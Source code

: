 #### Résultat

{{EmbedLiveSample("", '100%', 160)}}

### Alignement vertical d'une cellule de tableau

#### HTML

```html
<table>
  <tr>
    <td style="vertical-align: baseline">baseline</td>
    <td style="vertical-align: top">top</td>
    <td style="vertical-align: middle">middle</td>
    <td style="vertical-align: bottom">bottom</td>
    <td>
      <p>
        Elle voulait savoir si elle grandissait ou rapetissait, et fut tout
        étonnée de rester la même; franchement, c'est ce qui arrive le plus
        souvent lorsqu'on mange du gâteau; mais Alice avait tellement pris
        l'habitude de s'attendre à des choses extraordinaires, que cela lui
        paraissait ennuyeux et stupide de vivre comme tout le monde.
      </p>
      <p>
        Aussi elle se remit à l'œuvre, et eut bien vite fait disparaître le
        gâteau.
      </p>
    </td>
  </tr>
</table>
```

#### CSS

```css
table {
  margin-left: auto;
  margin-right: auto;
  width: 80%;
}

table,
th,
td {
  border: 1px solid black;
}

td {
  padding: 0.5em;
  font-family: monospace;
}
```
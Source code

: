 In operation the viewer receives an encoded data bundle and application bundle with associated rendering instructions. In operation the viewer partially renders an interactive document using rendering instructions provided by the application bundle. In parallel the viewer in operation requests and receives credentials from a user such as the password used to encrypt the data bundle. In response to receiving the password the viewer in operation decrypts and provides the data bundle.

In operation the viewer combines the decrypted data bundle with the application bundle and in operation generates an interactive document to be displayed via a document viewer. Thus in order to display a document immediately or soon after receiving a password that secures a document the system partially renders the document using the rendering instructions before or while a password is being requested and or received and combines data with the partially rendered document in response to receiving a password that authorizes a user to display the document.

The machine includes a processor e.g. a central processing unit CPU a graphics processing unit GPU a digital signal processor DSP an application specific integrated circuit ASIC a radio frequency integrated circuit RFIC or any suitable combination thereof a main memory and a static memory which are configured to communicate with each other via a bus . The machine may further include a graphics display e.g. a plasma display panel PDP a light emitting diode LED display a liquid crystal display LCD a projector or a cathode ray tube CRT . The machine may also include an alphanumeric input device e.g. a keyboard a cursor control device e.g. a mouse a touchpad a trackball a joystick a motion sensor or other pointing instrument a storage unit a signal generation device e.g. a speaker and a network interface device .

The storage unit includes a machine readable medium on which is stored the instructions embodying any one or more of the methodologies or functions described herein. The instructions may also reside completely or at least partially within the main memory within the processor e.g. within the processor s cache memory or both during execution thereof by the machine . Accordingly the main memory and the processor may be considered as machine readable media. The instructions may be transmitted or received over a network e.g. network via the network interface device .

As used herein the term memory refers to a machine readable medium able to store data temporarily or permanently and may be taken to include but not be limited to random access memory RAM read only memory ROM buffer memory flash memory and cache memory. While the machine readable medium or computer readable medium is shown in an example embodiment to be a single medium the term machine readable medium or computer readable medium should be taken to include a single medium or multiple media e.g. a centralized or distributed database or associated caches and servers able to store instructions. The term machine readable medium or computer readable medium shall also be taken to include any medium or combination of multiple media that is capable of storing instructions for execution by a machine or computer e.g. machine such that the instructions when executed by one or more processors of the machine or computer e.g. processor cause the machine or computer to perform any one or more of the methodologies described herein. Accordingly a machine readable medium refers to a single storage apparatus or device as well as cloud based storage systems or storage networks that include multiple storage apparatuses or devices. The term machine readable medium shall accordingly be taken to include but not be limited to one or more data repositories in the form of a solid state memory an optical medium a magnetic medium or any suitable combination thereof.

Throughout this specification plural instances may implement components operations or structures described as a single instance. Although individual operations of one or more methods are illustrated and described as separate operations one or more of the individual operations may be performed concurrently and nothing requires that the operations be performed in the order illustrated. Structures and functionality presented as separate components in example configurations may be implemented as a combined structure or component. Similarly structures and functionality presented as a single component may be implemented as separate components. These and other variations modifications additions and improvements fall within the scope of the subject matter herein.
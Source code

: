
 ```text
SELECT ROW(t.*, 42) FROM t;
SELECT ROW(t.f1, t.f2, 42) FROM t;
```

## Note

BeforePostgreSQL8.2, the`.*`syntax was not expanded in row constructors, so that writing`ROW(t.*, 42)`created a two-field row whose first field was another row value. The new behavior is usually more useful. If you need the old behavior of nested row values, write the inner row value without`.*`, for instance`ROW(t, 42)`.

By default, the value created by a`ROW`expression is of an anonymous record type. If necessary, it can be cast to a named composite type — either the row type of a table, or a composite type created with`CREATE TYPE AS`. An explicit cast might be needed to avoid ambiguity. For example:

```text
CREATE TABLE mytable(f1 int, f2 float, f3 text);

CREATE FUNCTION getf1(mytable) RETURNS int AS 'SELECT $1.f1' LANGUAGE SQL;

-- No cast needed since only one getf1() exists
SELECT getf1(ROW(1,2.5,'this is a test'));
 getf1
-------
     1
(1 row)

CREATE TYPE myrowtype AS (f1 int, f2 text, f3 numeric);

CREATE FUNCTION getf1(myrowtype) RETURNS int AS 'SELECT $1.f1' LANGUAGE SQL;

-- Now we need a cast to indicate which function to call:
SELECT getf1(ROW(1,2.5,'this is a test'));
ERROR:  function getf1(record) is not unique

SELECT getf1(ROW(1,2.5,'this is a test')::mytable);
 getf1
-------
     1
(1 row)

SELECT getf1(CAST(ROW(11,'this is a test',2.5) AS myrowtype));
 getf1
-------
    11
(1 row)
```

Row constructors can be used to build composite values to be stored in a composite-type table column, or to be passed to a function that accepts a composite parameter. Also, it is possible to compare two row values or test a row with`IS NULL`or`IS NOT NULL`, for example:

┄┄┄┄┄┄┄┄┄┄

Copy each line above where the string "response" occurs.

> _EXERCISE RESULT_:
: In operation the viewer receives an encoded data bundle and application bundle with associated rendering instructions. In operation the viewer partially renders an interactive document using rendering instructions provided by the application bundle. In parallel the viewer in operation requests and receives credentials from a user such as the password used to encrypt the data bundle. In response to receiving the password the viewer in operation decrypts and provides the data bundle.
In operation the viewer combines the decrypted data bundle with the application bundle and in operation generates an interactive document to be displayed via a document viewer. Thus in order to display a document immediately or soon after receiving a password that secures a document the system partially renders the document using the rendering instructions before or while a password is being requested and or received and combines data with the partially rendered document in response to receiving a password that authorizes a user to display the document.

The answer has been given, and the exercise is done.